The lines to reproduce from the material below are those from the one containing "entanto, quer este" through the one containing "nome tupi ocorre", both included; write them out exactly and add nothing.
┌─ GIVEN RECORDS
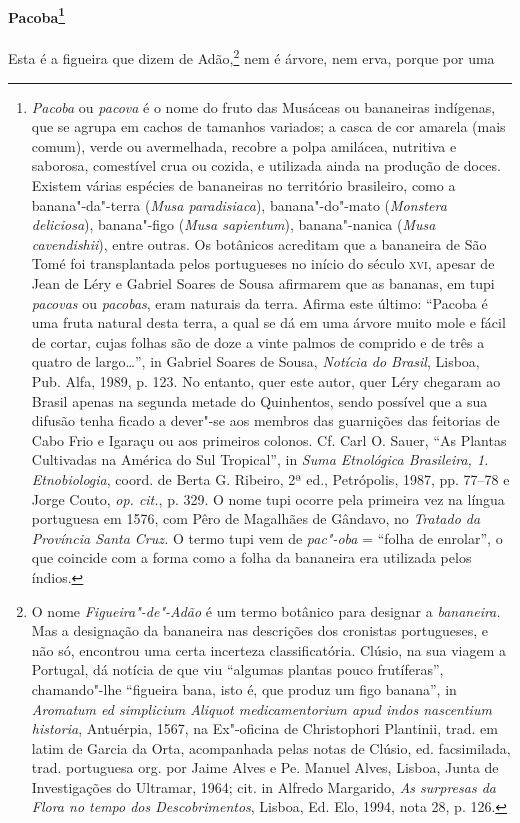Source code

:\paragraph{Pacoba\footnote{ \textit{Pacoba} ou \textit{pacova} é o
nome do fruto das Musáceas ou bananeiras indígenas, que se agrupa em
cachos de tamanhos variados; a casca de cor amarela (mais comum), verde
ou avermelhada, recobre a polpa amilácea, nutritiva e saborosa,
comestível crua ou cozida, e utilizada ainda na produção de doces.
Existem várias espécies de bananeiras no território brasileiro, como a
banana"-da"-terra (\textit{Musa paradisiaca}), banana"-do"-mato
(\textit{Monstera deliciosa}), banana"-figo (\textit{Musa sapientum}), 
banana"-nanica (\textit{Musa cavendishii}), entre outras. Os botânicos
acreditam que a bananeira de São Tomé foi transplantada pelos
portugueses no início do século \textsc{xvi}, apesar de Jean de Léry e Gabriel
Soares de Sousa afirmarem que as bananas, em tupi \textit{pacovas} ou
\textit{pacobas}, eram naturais da terra. Afirma este último: ``Pacoba é
uma fruta natural desta terra, a qual se dá em uma árvore muito mole e
fácil de cortar, cujas folhas são de doze a vinte palmos de comprido e
de três a quatro de largo\ldots{}'', in Gabriel Soares de Sousa,
\textit{Notícia do Brasil}, Lisboa, Pub. Alfa, 1989, p. 123. No
entanto, quer este autor, quer Léry chegaram ao Brasil apenas na
segunda metade do Quinhentos, sendo possível que a sua difusão tenha
ficado a dever"-se aos membros das guarnições das feitorias de Cabo Frio
e Igaraçu ou aos primeiros colonos. Cf. Carl O. Sauer, ``As Plantas
Cultivadas na América do Sul Tropical'', in \textit{Suma Etnológica
Brasileira, 1. Etnobiologia}, coord. de Berta G. Ribeiro, 2ª ed.,
Petrópolis, 1987, pp. 77--78 e Jorge Couto, \textit{op. cit.}, p. 329. O
nome tupi ocorre pela primeira vez na língua portuguesa em 1576, com
Pêro de Magalhães de Gândavo, no \textit{Tratado da Província Santa Cruz.}
O termo tupi vem de \textit{pac"-oba} = ``folha de enrolar'', o que
coincide com a forma como a folha da bananeira era utilizada pelos
índios.}} Esta é a figueira que dizem de Adão,\footnote{ O
nome \textit{Figueira"-de"-Adão} é um termo botânico para designar a
\textit{bananeira.} Mas a designação da bananeira nas descrições dos
cronistas portugueses, e não só, encontrou uma certa incerteza
classificatória. Clúsio, na sua viagem a Portugal, dá notícia de que
viu ``algumas plantas pouco frutíferas'', chamando"-lhe ``figueira bana,
isto é, que produz um figo banana'', in \textit{Aromatum ed simplicium
Aliquot medicamentorium apud indos nascentium historia}, Antuérpia,
1567, na Ex"-oficina de Christophori Plantinii, trad. em latim de Garcia
da Orta, acompanhada pelas notas de Clúsio, ed. facsimilada, trad.
portuguesa org. por Jaime Alves e Pe. Manuel Alves, Lisboa, Junta de
Investigações do Ultramar, 1964; cit. in Alfredo Margarido, \textit{As
surpresas da Flora no tempo dos Descobrimentos}, Lisboa, Ed. Elo, 1994,
nota 28, p. 126.} nem é árvore, nem erva, porque por uma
└─
→ **RESULT OF THE TASK**
entanto, quer este autor, quer Léry chegaram ao Brasil apenas na
segunda metade do Quinhentos, sendo possível que a sua difusão tenha
ficado a dever"-se aos membros das guarnições das feitorias de Cabo Frio
e Igaraçu ou aos primeiros colonos. Cf. Carl O. Sauer, ``As Plantas
Cultivadas na América do Sul Tropical'', in \textit{Suma Etnológica
Brasileira, 1. Etnobiologia}, coord. de Berta G. Ribeiro, 2ª ed.,
Petrópolis, 1987, pp. 77--78 e Jorge Couto, \textit{op. cit.}, p. 329. O
nome tupi ocorre pela primeira vez na língua portuguesa em 1576, com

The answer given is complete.